41才の時,健康診断で筋腫がみつかり手術をすすめられ,セカンドオピニオンを求めて来院された患者さんのMRIです.
子宮肉腫が否定できる典型的な筋腫です.自覚症状なく,貧血もないので「手術の必要はないです」とお話し,治療なしで経過観察しています.
3年間,無治療で様子をみていますが,筋腫はわずかにおおきくなっていますが,現在も自覚症状はありません.
子宮肉腫は,急速に増大・転移し死亡率が高く子宮癌よりも怖い悪性腫瘍です.このため,「肉腫が疑われる筋腫」は,速やかに手術するべきです.

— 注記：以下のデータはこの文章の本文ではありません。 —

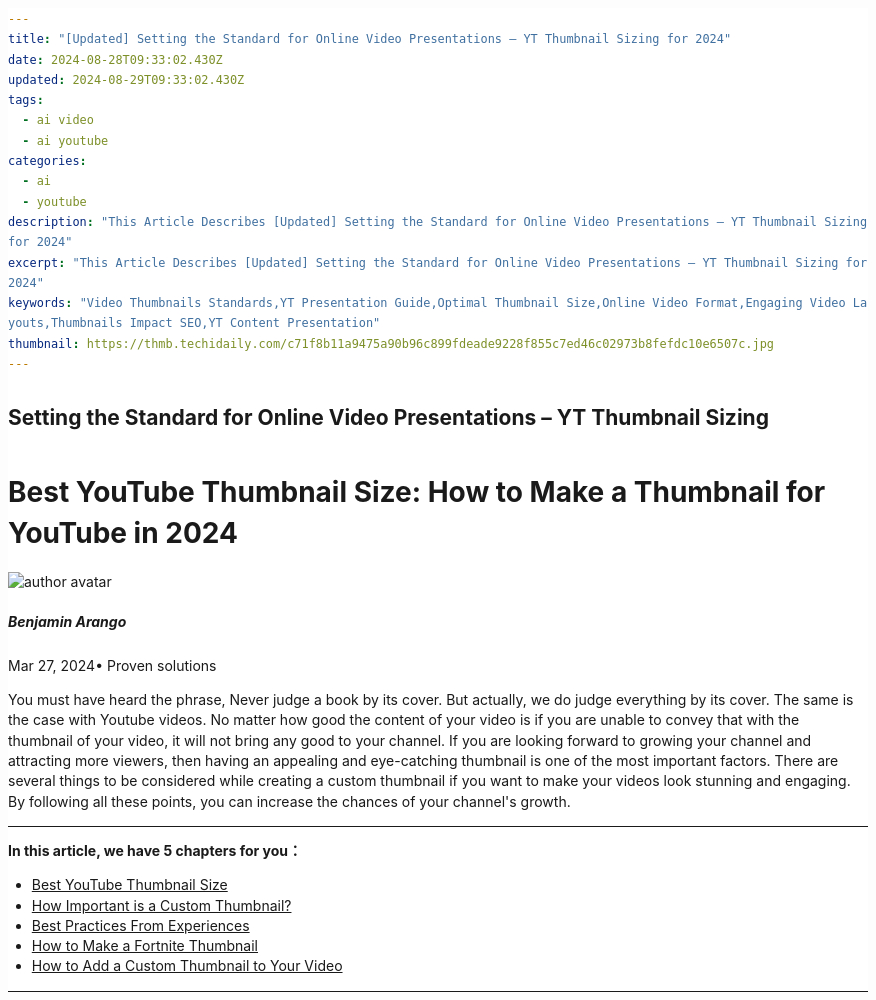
 ```yaml
---
title: "[Updated] Setting the Standard for Online Video Presentations – YT Thumbnail Sizing for 2024"
date: 2024-08-28T09:33:02.430Z
updated: 2024-08-29T09:33:02.430Z
tags:
  - ai video
  - ai youtube
categories:
  - ai
  - youtube
description: "This Article Describes [Updated] Setting the Standard for Online Video Presentations – YT Thumbnail Sizing for 2024"
excerpt: "This Article Describes [Updated] Setting the Standard for Online Video Presentations – YT Thumbnail Sizing for 2024"
keywords: "Video Thumbnails Standards,YT Presentation Guide,Optimal Thumbnail Size,Online Video Format,Engaging Video Layouts,Thumbnails Impact SEO,YT Content Presentation"
thumbnail: https://thmb.techidaily.com/c71f8b11a9475a90b96c899fdeade9228f855c7ed46c02973b8fefdc10e6507c.jpg
---
```


## Setting the Standard for Online Video Presentations – YT Thumbnail Sizing

# Best YouTube Thumbnail Size: How to Make a Thumbnail for YouTube in 2024

![author avatar](https://images.wondershare.com/filmora/article-images/benjamin-arango-author.jpg)

##### Benjamin Arango

 Mar 27, 2024• Proven solutions

You must have heard the phrase, Never judge a book by its cover. But actually, we do judge everything by its cover. The same is the case with Youtube videos. No matter how good the content of your video is if you are unable to convey that with the thumbnail of your video, it will not bring any good to your channel. If you are looking forward to growing your channel and attracting more viewers, then having an appealing and eye-catching thumbnail is one of the most important factors. There are several things to be considered while creating a custom thumbnail if you want to make your videos look stunning and engaging. By following all these points, you can increase the chances of your channel's growth.

---

**In this article, we have 5 chapters for you：**

* [Best YouTube Thumbnail Size](#c1)
* [How Important is a Custom Thumbnail?](#c2)
* [Best Practices From Experiences](#c3)
* [How to Make a Fortnite Thumbnail](#c4)
* [How to Add a Custom Thumbnail to Your Video](#c5)

---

けれど,ふつうの筋腫と診断できれば,あわてることも,恐れることもありません.現在では,さまざまな新しい治療が開発されています.「筋腫は切らないといけない」というのは過去のこと.「筋腫も身のうち」と気長に付き合える場合も多く,適切な治療が選択できれば,切らなくてよいのです.少なくとも,おなかを切らないといけないケースは,ほんとうはごくわずか(1%以下)です.
以前は子宮肉腫は,「手術まえに診断はできない.取ってみないとわからない」と考えられていました.現在でも,これを根拠に手術を勧める医師もいます.
しかし,適切に撮られたMRIを,読影能力のある医師が診れば,「典型的なふつうの筋腫」と「肉腫,または肉腫の可能性のある非典型的な筋腫」を区別することはできるのです,
MRI は,筋腫によく似た悪性疾患
「子宮肉腫」を疑うことができます
子宮筋腫は一人ずつ筋腫のタイプが異なります.筋腫の大きさ,数,できている位置,により症状も大きく異なります.だから,筋腫といっても治療が必要でないもの,薬で様子をみれるもの,手術も考えたほうがよいもの,手術しかない(手術するべき)もの,まであるわけです.
また,治療法(手術)にもいろいろありますが,それらの治療効果がどれほどみこめるかを推測し,どれが適した治療法なのかを検討するには,まず正確で客観的な情報を得ることが重要です.
婦人科では従来,内診が重視されてきましたが,子宮筋腫の治療方針を検討する時には,実は内診は重要な意味を持ちません.当センターでは原則として内診は行わず,MRIによる画像診断を重視します.